→ **TASK**:
Pictures should be excluded; otherwise, copy every entry exactly.

== PROVIDED DATA

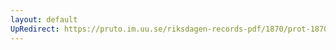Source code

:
 ```yaml
---
layout: default
UpRedirect: https://pruto.im.uu.se/riksdagen-records-pdf/1870/prot-1870--ak--507/prot-1870--ak--507_012.pdf
---
```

====

→ **RESULT OF THE EXERCISE**:
Source code

:
 ```yaml
---
layout: default
UpRedirect: https://pruto.im.uu.se/riksdagen-records-pdf/1870/prot-1870--ak--507/prot-1870--ak--507_012.pdf
---
```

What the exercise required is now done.